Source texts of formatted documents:
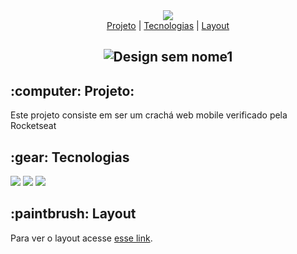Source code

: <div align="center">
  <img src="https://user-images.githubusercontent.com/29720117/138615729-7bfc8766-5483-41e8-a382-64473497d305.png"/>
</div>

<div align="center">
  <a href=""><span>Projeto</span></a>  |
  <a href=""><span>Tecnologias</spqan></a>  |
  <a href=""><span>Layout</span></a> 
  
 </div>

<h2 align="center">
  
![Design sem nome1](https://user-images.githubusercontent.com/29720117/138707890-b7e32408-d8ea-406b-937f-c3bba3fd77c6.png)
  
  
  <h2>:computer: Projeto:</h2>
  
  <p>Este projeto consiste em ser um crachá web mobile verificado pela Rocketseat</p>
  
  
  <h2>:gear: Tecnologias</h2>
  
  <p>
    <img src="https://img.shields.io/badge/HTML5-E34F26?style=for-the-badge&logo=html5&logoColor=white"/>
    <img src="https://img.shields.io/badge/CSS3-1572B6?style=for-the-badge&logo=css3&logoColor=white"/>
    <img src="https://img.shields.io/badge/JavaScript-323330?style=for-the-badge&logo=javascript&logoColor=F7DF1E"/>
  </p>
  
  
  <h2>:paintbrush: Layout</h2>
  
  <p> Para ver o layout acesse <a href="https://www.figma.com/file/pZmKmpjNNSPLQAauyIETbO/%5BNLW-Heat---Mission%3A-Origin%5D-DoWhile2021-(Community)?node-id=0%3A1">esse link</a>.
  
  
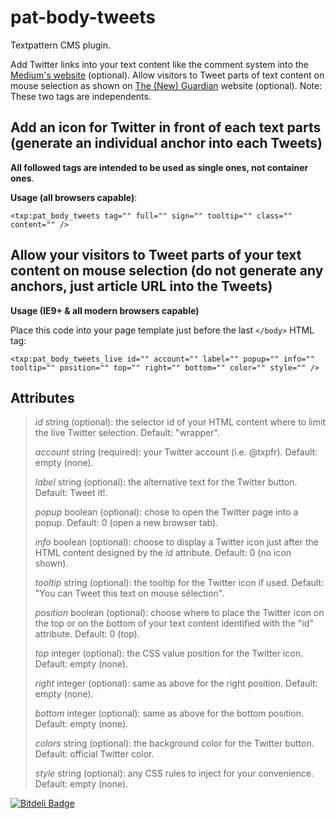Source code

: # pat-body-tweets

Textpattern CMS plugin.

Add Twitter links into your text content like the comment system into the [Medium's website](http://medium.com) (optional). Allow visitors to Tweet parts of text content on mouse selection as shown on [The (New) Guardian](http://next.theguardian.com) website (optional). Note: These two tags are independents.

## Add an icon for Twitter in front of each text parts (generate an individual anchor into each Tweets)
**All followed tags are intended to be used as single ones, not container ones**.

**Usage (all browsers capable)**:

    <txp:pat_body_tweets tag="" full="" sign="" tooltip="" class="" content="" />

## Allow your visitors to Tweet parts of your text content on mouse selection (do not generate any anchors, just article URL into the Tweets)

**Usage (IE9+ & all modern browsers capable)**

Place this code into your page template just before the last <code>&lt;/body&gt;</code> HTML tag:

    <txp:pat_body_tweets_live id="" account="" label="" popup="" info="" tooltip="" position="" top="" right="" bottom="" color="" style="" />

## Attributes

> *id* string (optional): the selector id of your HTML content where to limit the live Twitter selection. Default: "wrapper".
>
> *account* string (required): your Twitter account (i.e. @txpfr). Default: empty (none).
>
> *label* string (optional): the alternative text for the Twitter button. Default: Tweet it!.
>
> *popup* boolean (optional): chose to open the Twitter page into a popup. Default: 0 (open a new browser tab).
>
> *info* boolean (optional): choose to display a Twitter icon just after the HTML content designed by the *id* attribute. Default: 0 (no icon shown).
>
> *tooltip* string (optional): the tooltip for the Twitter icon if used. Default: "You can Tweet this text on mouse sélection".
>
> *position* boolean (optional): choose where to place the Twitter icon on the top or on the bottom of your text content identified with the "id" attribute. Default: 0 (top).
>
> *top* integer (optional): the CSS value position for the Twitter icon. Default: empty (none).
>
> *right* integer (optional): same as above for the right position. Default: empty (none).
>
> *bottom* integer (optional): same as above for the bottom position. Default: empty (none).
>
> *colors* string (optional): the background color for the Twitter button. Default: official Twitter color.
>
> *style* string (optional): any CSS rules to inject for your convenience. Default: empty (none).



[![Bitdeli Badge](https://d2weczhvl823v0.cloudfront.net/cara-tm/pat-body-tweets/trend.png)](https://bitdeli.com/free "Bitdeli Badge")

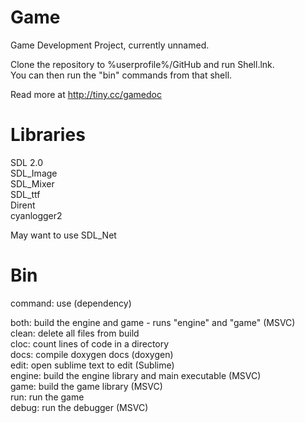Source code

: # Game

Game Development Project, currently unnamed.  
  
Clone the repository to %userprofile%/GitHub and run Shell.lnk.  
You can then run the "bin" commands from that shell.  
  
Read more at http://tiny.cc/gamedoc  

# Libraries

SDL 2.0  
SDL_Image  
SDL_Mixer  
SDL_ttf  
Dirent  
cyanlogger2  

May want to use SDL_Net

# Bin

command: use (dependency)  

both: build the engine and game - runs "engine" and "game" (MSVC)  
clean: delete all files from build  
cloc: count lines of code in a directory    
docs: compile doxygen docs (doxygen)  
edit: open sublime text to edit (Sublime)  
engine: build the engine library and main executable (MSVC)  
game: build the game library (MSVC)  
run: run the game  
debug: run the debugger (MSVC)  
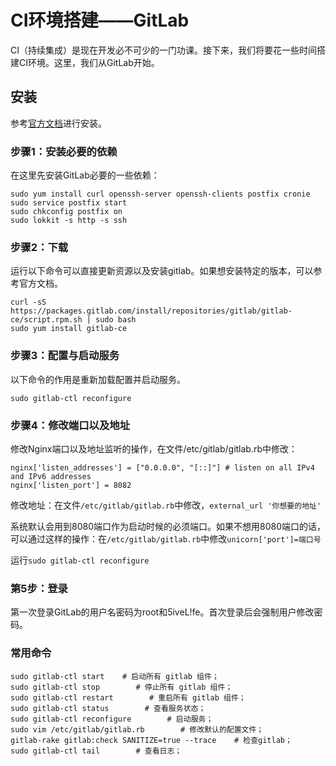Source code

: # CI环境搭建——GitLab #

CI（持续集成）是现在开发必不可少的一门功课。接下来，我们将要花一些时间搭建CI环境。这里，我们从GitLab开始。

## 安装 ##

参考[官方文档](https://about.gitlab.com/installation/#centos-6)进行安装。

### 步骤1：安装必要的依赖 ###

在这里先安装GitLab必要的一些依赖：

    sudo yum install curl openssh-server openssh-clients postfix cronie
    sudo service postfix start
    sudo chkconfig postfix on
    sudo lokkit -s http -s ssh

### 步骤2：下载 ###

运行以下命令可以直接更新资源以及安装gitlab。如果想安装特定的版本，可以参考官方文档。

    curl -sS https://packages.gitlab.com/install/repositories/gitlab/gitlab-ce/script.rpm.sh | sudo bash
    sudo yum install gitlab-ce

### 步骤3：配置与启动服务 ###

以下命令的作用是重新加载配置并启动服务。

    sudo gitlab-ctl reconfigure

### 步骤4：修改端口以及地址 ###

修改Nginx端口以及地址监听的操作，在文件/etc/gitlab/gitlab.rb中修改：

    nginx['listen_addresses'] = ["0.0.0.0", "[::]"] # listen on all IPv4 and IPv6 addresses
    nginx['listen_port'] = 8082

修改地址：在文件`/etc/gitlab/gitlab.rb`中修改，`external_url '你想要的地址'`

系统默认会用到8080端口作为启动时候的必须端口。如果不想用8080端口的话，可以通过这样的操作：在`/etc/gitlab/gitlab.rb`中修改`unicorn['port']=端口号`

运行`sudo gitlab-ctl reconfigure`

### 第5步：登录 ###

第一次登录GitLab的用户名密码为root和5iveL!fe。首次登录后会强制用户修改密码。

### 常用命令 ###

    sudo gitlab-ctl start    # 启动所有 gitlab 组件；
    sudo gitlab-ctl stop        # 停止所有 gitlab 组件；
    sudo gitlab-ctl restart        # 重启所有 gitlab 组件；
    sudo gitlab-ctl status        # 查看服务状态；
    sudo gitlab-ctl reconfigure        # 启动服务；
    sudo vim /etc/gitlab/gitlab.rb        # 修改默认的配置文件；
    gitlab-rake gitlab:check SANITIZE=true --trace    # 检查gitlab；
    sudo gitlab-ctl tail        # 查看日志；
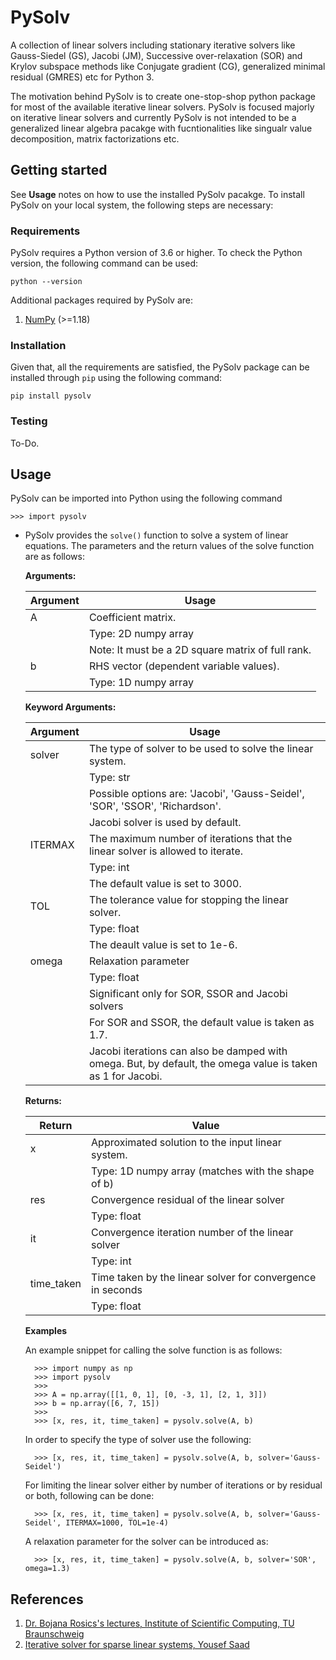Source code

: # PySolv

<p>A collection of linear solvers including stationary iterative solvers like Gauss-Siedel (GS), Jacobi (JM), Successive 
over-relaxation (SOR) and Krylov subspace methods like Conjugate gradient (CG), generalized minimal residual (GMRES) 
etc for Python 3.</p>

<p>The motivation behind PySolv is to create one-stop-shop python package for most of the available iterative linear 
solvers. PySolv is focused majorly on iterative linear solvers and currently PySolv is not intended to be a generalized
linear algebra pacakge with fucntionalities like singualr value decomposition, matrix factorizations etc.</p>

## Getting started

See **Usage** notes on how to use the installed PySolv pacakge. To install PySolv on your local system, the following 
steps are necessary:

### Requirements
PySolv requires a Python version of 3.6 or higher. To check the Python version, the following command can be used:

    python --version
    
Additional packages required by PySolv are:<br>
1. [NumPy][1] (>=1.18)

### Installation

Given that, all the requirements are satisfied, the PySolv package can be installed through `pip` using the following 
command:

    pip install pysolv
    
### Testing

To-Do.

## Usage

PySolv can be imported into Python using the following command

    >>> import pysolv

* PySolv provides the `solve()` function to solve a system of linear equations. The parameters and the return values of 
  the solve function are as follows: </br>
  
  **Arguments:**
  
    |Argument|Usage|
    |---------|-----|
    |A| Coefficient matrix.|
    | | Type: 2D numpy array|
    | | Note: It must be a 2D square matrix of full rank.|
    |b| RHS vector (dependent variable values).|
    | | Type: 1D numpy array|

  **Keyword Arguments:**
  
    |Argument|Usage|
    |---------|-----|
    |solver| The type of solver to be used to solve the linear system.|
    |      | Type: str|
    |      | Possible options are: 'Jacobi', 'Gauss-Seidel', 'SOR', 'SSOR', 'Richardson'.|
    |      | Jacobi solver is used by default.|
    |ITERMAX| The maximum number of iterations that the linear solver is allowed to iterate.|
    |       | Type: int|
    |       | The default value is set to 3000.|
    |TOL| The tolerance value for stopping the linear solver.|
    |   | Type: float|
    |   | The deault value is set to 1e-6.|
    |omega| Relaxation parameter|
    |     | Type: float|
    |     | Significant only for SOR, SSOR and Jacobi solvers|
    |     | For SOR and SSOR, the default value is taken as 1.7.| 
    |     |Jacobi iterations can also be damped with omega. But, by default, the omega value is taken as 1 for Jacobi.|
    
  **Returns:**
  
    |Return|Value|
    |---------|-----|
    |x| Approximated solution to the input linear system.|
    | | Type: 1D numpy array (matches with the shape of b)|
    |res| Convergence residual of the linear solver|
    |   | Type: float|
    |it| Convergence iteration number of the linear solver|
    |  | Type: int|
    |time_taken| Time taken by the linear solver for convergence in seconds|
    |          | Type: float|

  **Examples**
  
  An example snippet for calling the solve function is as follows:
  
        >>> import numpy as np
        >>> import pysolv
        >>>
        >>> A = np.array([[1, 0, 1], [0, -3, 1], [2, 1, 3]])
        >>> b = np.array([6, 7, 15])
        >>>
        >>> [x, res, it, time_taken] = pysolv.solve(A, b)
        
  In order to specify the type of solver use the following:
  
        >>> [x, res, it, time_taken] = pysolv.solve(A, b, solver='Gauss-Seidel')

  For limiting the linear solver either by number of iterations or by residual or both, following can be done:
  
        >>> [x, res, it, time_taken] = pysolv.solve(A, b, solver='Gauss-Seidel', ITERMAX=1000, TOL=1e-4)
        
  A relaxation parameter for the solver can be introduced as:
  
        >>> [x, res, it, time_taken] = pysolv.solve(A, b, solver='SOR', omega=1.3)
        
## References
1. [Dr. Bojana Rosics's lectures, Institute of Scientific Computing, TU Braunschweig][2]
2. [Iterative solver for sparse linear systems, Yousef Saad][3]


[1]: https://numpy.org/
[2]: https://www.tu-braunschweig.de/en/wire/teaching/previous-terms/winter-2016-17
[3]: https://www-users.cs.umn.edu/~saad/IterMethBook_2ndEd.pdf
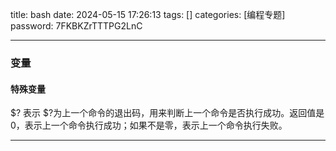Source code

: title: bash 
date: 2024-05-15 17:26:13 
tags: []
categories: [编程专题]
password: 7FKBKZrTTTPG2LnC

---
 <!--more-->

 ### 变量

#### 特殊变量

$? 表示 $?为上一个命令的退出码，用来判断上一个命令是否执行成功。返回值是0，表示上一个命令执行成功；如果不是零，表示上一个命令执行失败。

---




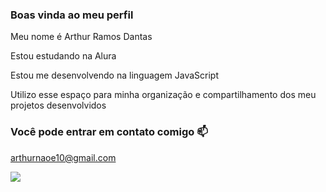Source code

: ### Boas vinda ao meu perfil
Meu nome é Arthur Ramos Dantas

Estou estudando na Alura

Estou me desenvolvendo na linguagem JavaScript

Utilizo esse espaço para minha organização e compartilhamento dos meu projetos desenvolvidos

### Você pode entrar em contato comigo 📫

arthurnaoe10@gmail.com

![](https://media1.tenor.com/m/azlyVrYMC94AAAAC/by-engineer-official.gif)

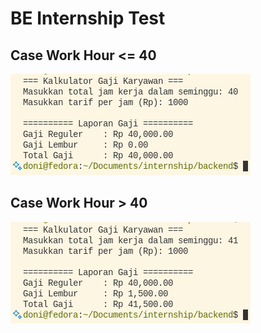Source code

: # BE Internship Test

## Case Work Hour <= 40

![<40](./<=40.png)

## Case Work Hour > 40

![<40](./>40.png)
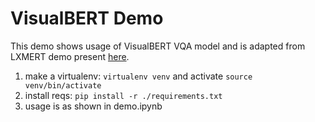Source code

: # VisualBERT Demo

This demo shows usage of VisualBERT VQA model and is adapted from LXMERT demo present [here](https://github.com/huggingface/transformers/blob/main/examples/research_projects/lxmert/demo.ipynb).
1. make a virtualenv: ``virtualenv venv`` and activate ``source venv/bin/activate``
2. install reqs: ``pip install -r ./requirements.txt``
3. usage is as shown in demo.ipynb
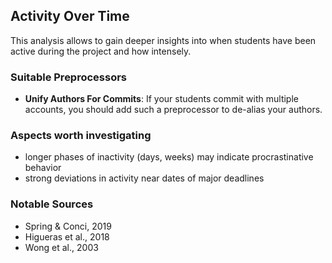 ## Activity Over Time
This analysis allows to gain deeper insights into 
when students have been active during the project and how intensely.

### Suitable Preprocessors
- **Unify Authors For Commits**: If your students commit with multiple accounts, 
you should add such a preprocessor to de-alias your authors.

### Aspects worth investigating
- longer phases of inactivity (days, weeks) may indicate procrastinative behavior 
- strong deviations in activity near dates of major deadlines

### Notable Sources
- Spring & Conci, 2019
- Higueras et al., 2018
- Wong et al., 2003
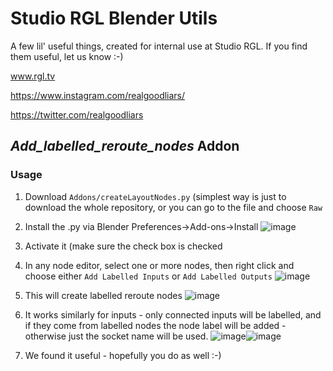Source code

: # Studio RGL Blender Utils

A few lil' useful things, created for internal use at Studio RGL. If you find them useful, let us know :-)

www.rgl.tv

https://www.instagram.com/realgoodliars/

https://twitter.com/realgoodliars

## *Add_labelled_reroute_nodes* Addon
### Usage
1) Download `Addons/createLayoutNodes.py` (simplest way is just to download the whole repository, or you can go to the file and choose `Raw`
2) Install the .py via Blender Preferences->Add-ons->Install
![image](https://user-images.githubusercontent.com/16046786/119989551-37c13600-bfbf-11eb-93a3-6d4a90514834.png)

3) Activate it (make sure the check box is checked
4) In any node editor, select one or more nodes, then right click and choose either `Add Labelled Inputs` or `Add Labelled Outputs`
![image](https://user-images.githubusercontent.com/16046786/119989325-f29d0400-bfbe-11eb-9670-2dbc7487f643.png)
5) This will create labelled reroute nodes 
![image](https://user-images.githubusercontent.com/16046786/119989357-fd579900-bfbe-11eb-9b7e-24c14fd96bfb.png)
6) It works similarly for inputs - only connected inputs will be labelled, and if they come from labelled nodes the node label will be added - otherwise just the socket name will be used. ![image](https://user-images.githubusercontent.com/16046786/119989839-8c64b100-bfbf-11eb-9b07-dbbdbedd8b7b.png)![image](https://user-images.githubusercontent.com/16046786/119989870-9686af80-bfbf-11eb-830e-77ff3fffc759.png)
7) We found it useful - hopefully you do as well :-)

*What is expected*: Copy each line of the entries in which the string "ITERMAX" is found.

*Written answer*:
    |ITERMAX| The maximum number of iterations that the linear solver is allowed to iterate.|
        >>> [x, res, it, time_taken] = pysolv.solve(A, b, solver='Gauss-Seidel', ITERMAX=1000, TOL=1e-4)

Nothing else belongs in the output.